Thugs on Drugs?: Effects of Drug Use On Athletes

Posted: 2010/11/28 in Athletes, Mental Health, Risk Communication, Sports
Tags: , , , , ,
“Anyway, no drug, not even alcohol, causes the fundamental ills of society. If we’re looking for the source of our troubles, we shouldn’t test people for drugs, we should test them for stupidity, ignorance, greed and love of power.” ~P.J. O’Rourke

A few weeks ago, I started our series on the importance of public image for athletes. A couple weeks ago, we dove into the NFL and its seemingly large turnout of criminals of all kinds. This week, we’ll be looking at how drug use negatively affects athletic performance.
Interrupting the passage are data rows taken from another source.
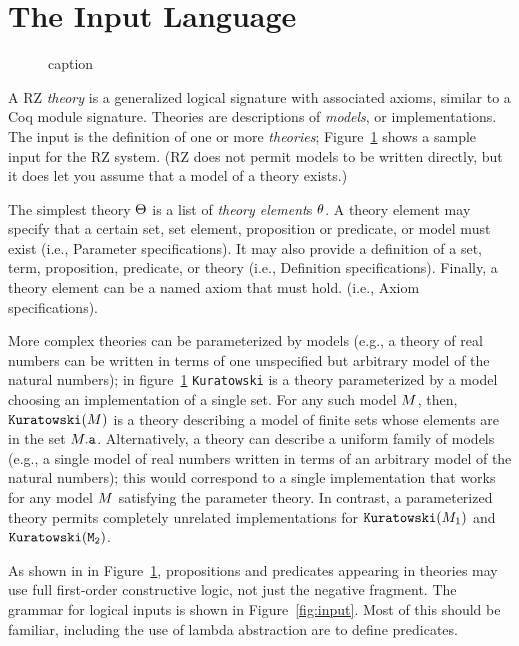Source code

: 
\section{The Input Language}
\label{sec:input-language}

\begin{figure}[htbp]
	\caption{caption}
	\label{fig:typicalinput}
\end{figure}


A RZ \emph{theory} is a generalized
logical signature with associated axioms, similar to a Coq module signature.
Theories are descriptions of \emph{models}, or implementations. The input is the
definition of one or more \emph{theories}; 
Figure~\ref{fig:typicalinput} shows a sample input for the RZ system. 
(RZ does not permit models to be written directly, but it does let you
assume that a model of a theory exists.)

The simplest theory $\Theta$ is a list of \emph{theory element}\/s $\theta$. A theory element may specify that a certain set, set element, proposition or predicate, or model must exist (i.e.,
\textsf{Parameter} specifications). It may also provide a definition of a set, term, proposition, predicate, or theory (i.e., \textsf{Definition} specifications). Finally, a theory element can be
a named axiom that must hold. (i.e., \textsf{Axiom} specifications).

More complex theories can be parameterized by models (e.g., a theory
of real numbers can be written in terms of one unspecified but
arbitrary model of the natural numbers); in
figure~\ref{fig:typicalinput} \texttt{Kuratowski} is a theory
parameterized by a model choosing an implementation of a single set.
For any such model $M$, then, $\mathtt{Kuratowski}(M)$ is a theory
describing a model of finite sets whose elements are in the set
$M{.}\mathtt{a}$. Alternatively, a theory can describe a
uniform family of models (e.g., a single model of real numbers written
in terms of an arbitrary model of the natural numbers); this would
correspond to a single implementation that works for any model $M$
satisfying the parameter theory. In contrast, a parameterized theory
permits completely unrelated implementations for
$\mathtt{Kuratowski}(M_1)$ and $\mathtt{Kuratowski(M_2)}$.

As shown in in Figure~\ref{fig:typicalinput}, propositions and predicates
appearing in theories may use full first-order constructive logic, not just the
negative fragment. The grammar for logical inputs is shown in
Figure~\ref{fig:input}. Most of this should be familiar, including the use of
lambda abstraction are to define predicates.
Although this seems like common sense, the numbers of athletes who use or who have been caught using steroids is rather large, especially considering the dangerous effects these drugs have on the people using them. While we could probably go on forever about all the various drugs athletes could take, in this post, we’ll focus primarily on alcohol and steroid use.
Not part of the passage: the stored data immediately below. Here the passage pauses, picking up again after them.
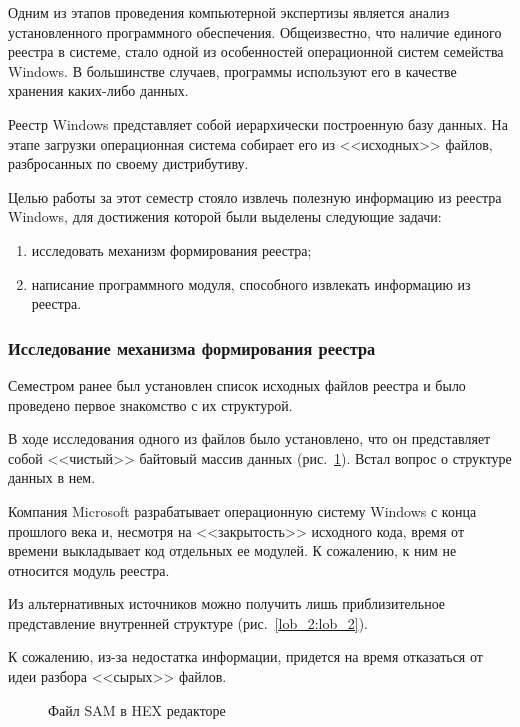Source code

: Одним из этапов проведения компьютерной экспертизы является анализ установленного программного обеспечения. Общеизвестно, что наличие единого реестра в системе, стало одной из особенностей операционной систем семейства Windows. В большинстве случаев, программы используют его в качестве хранения каких-либо данных.

Реестр Windows представляет собой иерархически построенную базу данных. На этапе загрузки операционная система собирает его из <<исходных>> файлов, разбросанных по своему дистрибутиву.

Целью работы за этот семестр стояло извлечь полезную информацию из реестра Windows, для достижения которой были выделены следующие задачи:

\begin{enumerate}
  \item исследовать механизм формирования реестра;
  \item написание программного модуля, способного извлекать информацию из реестра.
\end{enumerate}

\subsubsection{Исследование механизма формирования реестра}

Семестром ранее был установлен список исходных файлов реестра и было проведено первое знакомство с их структурой.

В ходе исследования одного из файлов было установлено, что он представляет собой <<чистый>> байтовый массив данных (рис.~\ref{lob_1:lob_1}). Встал вопрос о структуре данных в нем.

Компания Microsoft разрабатывает операционную систему Windows с конца прошлого века и, несмотря на <<закрытость>> исходного кода, время от времени выкладывает код отдельных ее модулей. \cite{registry} К сожалению, к ним не относится модуль реестра.

Из альтернативных источников можно получить лишь приблизительное представление внутренней структуре (рис.~\ref{lob_2:lob_2}). \cite{msdn}

К сожалению, из-за недостатка информации, придется на время отказаться от идеи разбора <<сырых>> файлов.

\begin{figure}[h!]
\caption{Файл SAM в HEX редакторе}
\label{lob_1:lob_1}
\end{figure}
We’ll start with alcohol use because it’s familiar to most of us, whereas I’m just presuming that the majority of our readers haven’t taken steroids. Also, if you’ll remember, the last post discussed the most common crimes (particularly of NFL players) committed by athletes. According to a report from the San Diego Tribune 129 of 385 arrests made of NFL players between the years 2000 and 2008 were at least partially caused by alcohol use. In college, we are entirely aware of the effect that alcohol has on our social lives. Most college students, whether legal or minor, find ways to socialize with their friends with alcohol.
However, according to a bulletin in the UC San Diego athletic department, alcohol has negative effects on athletic performance. Some of these effects include intense dehydration, which in turn causes cramps or musculoskeletal injuries, fat gain (since alcohol has 7 calories per gram), and loss of testosterone in male athletes, as well as an increase of estradial (a form of estrogen that causes breast cancer) in female athletes. These were just a few of many negative effects of this popular drug. And, even more surprising is that a study done in Sydney, Australia actually shows that even drinking moderate amounts of alcohol after an athletic performance actually slows down the recovery time. I’m sure no one doing these studies are thinking they can control athlete alcohol use, but it’s definitely something to think about.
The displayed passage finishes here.